▶ _TASK TO COMPLETE_: Write out the following listing's lines from the one with "Council by ordinance" to the one with "respects, as the", exactly, with both included and no others.
◆ ◆ ◆ ◆ ◆ ◆ ◆
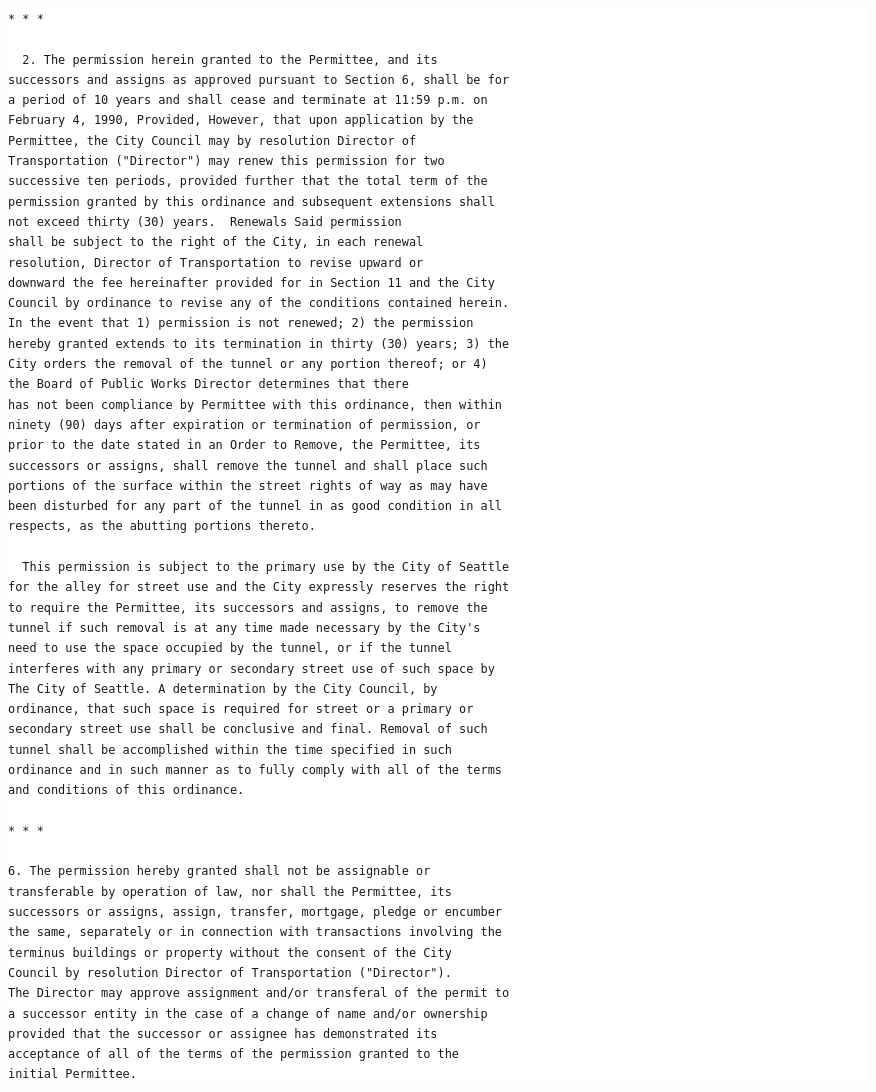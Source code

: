     * * *  
  
      2. The permission herein granted to the Permittee, and its  
    successors and assigns as approved pursuant to Section 6, shall be for  
    a period of 10 years and shall cease and terminate at 11:59 p.m. on  
    February 4, 1990, Provided, However, that upon application by the  
    Permittee, the City Council may by resolution Director of  
    Transportation ("Director") may renew this permission for two  
    successive ten periods, provided further that the total term of the  
    permission granted by this ordinance and subsequent extensions shall  
    not exceed thirty (30) years.  Renewals Said permission  
    shall be subject to the right of the City, in each renewal  
    resolution, Director of Transportation to revise upward or  
    downward the fee hereinafter provided for in Section 11 and the City  
    Council by ordinance to revise any of the conditions contained herein.  
    In the event that 1) permission is not renewed; 2) the permission  
    hereby granted extends to its termination in thirty (30) years; 3) the  
    City orders the removal of the tunnel or any portion thereof; or 4)  
    the Board of Public Works Director determines that there  
    has not been compliance by Permittee with this ordinance, then within  
    ninety (90) days after expiration or termination of permission, or  
    prior to the date stated in an Order to Remove, the Permittee, its  
    successors or assigns, shall remove the tunnel and shall place such  
    portions of the surface within the street rights of way as may have  
    been disturbed for any part of the tunnel in as good condition in all  
    respects, as the abutting portions thereto.  
  
      This permission is subject to the primary use by the City of Seattle  
    for the alley for street use and the City expressly reserves the right  
    to require the Permittee, its successors and assigns, to remove the  
    tunnel if such removal is at any time made necessary by the City's  
    need to use the space occupied by the tunnel, or if the tunnel  
    interferes with any primary or secondary street use of such space by  
    The City of Seattle. A determination by the City Council, by  
    ordinance, that such space is required for street or a primary or  
    secondary street use shall be conclusive and final. Removal of such  
    tunnel shall be accomplished within the time specified in such  
    ordinance and in such manner as to fully comply with all of the terms  
    and conditions of this ordinance.  
  
    * * *  
  
    6. The permission hereby granted shall not be assignable or  
    transferable by operation of law, nor shall the Permittee, its  
    successors or assigns, assign, transfer, mortgage, pledge or encumber  
    the same, separately or in connection with transactions involving the  
    terminus buildings or property without the consent of the City  
    Council by resolution Director of Transportation ("Director").  
    The Director may approve assignment and/or transferal of the permit to  
    a successor entity in the case of a change of name and/or ownership  
    provided that the successor or assignee has demonstrated its  
    acceptance of all of the terms of the permission granted to the  
    initial Permittee.  
  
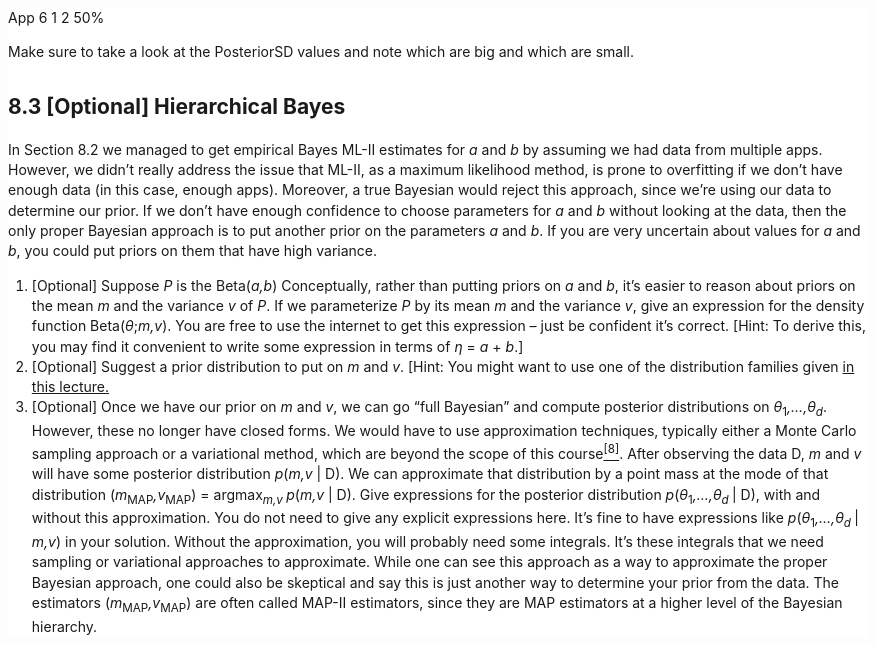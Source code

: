   <tr>

   <td width="52">App 6</td>

   <td width="79">1</td>

   <td width="112">2</td>

   <td width="45">50%</td>

   <td width="47"> </td>

   <td width="100"> </td>

   <td width="86"> </td>

  </tr>

 </tbody>

</table>

Make sure to take a look at the PosteriorSD values and note which are big and which are small.

<h2>8.3           [Optional] Hierarchical Bayes</h2>

In Section 8.2 we managed to get empirical Bayes ML-II estimates for <em>a </em>and <em>b </em>by assuming we had data from multiple apps. However, we didn’t really address the issue that ML-II, as a maximum likelihood method, is prone to overfitting if we don’t have enough data (in this case, enough apps). Moreover, a true Bayesian would reject this approach, since we’re using our data to determine our prior. If we don’t have enough confidence to choose parameters for <em>a </em>and <em>b </em>without looking at the data, then the only proper Bayesian approach is to put another prior on the parameters <em>a </em>and <em>b</em>. If you are very uncertain about values for <em>a </em>and <em>b</em>, you could put priors on them that have high variance.

<ol>

 <li>[Optional] Suppose <em>P </em>is the Beta(<em>a,b</em>) Conceptually, rather than putting priors on <em>a </em>and <em>b</em>, it’s easier to reason about priors on the mean <em>m </em>and the variance <em>v </em>of <em>P</em>. If we parameterize <em>P </em>by its mean <em>m </em>and the variance <em>v</em>, give an expression for the density function Beta(<em>θ</em>;<em>m,v</em>). You are free to use the internet to get this expression – just be confident it’s correct. [Hint: To derive this, you may find it convenient to write some expression in terms of <em>η </em>= <em>a </em>+ <em>b</em>.]</li>

 <li>[Optional] Suggest a prior distribution to put on <em>m </em>and <em>v</em>. [Hint: You might want to use one of the distribution families given <a href="https://davidrosenberg.github.io/mlcourse/Archive/2016/Lectures/10b.conditional-probability-models.pdf#page=6">in this lecture</a><a href="https://davidrosenberg.github.io/mlcourse/Archive/2016/Lectures/10b.conditional-probability-models.pdf#page=6">.</a></li>

 <li>[Optional] Once we have our prior on <em>m </em>and <em>v</em>, we can go “full Bayesian” and compute posterior distributions on <em>θ</em><sub>1</sub><em>,…,θ<sub>d</sub></em>. However, these no longer have closed forms. We would have to use approximation techniques, typically either a Monte Carlo sampling approach or a variational method, which are beyond the scope of this course<a href="#_ftn8" name="_ftnref8"><sup>[8]</sup></a>. After observing the data D, <em>m </em>and <em>v </em>will have some posterior distribution <em>p</em>(<em>m,v </em>| D). We can approximate that distribution by a point mass at the mode of that distribution (<em>m</em><sub>MAP</sub><em>,v</em><sub>MAP</sub>) = argmax<em><sub>m,v </sub>p</em>(<em>m,v </em>| D). Give expressions for the posterior distribution <em>p</em>(<em>θ</em><sub>1</sub><em>,…,θ<sub>d </sub></em>| D), with and without this approximation. You do not need to give any explicit expressions here. It’s fine to have expressions like <em>p</em>(<em>θ</em><sub>1</sub><em>,…,θ<sub>d </sub></em>| <em>m,v</em>) in your solution. Without the approximation, you will probably need some integrals. It’s these integrals that we need sampling or variational approaches to approximate. While one can see this approach as a way to approximate the proper Bayesian approach, one could also be skeptical and say this is just another way to determine your prior from the data. The estimators (<em>m</em><sub>MAP</sub><em>,v</em><sub>MAP</sub>) are often called MAP-II estimators, since they are MAP estimators at a higher level of the Bayesian hierarchy.</li>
◆ ◆ ◆ ◆ ◆ ◆ ◆
▶ _ANSWER_:
    Council by ordinance to revise any of the conditions contained herein.  
    In the event that 1) permission is not renewed; 2) the permission  
    hereby granted extends to its termination in thirty (30) years; 3) the  
    City orders the removal of the tunnel or any portion thereof; or 4)  
    the Board of Public Works Director determines that there  
    has not been compliance by Permittee with this ordinance, then within  
    ninety (90) days after expiration or termination of permission, or  
    prior to the date stated in an Order to Remove, the Permittee, its  
    successors or assigns, shall remove the tunnel and shall place such  
    portions of the surface within the street rights of way as may have  
    been disturbed for any part of the tunnel in as good condition in all  
    respects, as the abutting portions thereto.  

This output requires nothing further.